After spending approximately $4.5 billion on permits, exploration, and equipment, the multinational oil giant Shell has decided to shelve its plans to drill in the Arctic this year.
A recent decision by the 9th US Circuit Court of Appeals threw Shell’s Arctic prospects into jeopardy. The court sided with a coalition of global and regional environmental advocates by ruling that the Interior Department failed to adequately assess the environmental consequences of oil production in the Chukchi Sea before offering leases there.
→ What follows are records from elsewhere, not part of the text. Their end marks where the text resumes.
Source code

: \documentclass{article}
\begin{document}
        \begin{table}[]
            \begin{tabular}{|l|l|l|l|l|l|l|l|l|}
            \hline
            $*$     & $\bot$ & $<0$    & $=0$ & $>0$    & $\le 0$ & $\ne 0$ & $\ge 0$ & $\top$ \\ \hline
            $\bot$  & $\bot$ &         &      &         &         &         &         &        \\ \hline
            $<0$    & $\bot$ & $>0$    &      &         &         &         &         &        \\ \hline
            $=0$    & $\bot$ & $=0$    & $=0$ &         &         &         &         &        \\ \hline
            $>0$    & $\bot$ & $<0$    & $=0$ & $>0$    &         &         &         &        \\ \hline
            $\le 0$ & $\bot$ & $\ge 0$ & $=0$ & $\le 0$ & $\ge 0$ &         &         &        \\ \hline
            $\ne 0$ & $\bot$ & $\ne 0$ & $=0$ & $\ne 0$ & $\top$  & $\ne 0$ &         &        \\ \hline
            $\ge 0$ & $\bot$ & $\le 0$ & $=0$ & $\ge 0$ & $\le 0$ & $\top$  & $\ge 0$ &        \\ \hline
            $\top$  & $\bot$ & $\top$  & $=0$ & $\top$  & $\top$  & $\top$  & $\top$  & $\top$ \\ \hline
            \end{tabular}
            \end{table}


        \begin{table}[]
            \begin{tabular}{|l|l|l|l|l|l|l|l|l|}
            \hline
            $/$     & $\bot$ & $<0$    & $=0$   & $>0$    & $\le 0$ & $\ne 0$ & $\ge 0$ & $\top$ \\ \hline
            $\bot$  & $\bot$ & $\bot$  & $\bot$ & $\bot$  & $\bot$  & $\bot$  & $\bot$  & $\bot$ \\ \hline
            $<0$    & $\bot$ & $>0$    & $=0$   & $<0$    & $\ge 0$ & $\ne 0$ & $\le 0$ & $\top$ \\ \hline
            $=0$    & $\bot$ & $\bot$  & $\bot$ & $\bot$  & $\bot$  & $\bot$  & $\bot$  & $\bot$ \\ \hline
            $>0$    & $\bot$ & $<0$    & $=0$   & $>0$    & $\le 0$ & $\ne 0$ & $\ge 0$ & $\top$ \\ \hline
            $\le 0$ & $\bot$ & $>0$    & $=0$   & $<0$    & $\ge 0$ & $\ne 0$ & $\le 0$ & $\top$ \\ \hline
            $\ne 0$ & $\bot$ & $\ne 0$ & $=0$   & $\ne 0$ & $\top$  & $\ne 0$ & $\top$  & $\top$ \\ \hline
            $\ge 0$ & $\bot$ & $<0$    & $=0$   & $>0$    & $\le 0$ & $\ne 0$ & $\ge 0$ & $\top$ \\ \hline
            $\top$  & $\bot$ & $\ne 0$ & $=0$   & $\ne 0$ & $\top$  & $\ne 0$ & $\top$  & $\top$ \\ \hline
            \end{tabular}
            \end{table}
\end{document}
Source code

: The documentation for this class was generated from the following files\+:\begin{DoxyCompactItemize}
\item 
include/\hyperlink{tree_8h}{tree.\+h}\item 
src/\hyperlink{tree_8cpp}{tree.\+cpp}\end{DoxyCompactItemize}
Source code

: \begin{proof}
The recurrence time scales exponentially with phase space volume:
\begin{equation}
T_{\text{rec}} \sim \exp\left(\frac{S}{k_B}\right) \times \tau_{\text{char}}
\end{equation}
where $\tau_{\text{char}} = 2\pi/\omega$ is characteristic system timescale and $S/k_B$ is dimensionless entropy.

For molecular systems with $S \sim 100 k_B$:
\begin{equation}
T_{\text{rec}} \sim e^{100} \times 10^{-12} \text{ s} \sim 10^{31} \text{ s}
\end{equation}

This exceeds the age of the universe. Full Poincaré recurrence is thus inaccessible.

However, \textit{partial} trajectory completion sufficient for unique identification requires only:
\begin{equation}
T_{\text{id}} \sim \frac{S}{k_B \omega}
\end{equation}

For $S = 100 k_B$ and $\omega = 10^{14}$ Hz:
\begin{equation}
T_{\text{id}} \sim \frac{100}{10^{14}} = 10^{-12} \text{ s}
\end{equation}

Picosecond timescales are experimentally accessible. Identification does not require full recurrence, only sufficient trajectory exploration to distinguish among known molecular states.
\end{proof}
In a press release circulated on Thursday, new CEO Ben van Beurden cited this ruling as a central factor in the decision:
“This is a disappointing outcome, but the lack of a clear path forward means that I am not prepared to commit further resources for drilling in Alaska in 2014,” van Beurden said. “We will look to relevant agencies and the Court to resolve their open legal issues as quickly as possible.”
The federal court’s decision alone doesn’t fully account for the decision to postpone Arctic oil production, however.
Shell’s fourth quarter report detailed a staggering 71% decrease in earnings and a 5% reduction in oil and gas production. In light of this, their decision to halt high-cost and high-risk operations off of the Alaskan coast is hardly a surprise.
The accident-prone company is also still reeling from a series of Arctic mishaps.
In 2012, heavy storms contributed to a near-accident of a Shell drill ship in July. In December the drilling rig Kulluk broke away from its moorings and ran aground off Sitkalidak Island, Alaska. After drilling only two of 10 planned Arctic wells, Shell was banned from further drilling by federal regulators who found that Shell did not have adequate spill prevention equipment in place.
Environmental groups are widely applauding Shell’s decision, while also advocating for a permanent ban on Arctic drilling. Erik Grafe, an Earthjustice attorney, is asking the Obama administration to conduct another investigation into the environmental impacts of Arctic oil production:
“The Department of the Interior now needs to take a hard look at whether the Chukchi Sea should be open for oil drilling at all, beginning with a full and public environmental impact statement process that addresses the Ninth Circuit decision and does not minimize the risks of oil drilling in this vibrant but vulnerable sea,” Grafe said in a statement.
A permanent ban on oil exploration in the fragile Arctic is the first step to protecting a fragile area that is home to threatened species, including the polar bear and the bowhead whale. In the Arctic, which is warming at twice the rate of the rest of the world, many native communities depend on local marine life to support their livelihoods.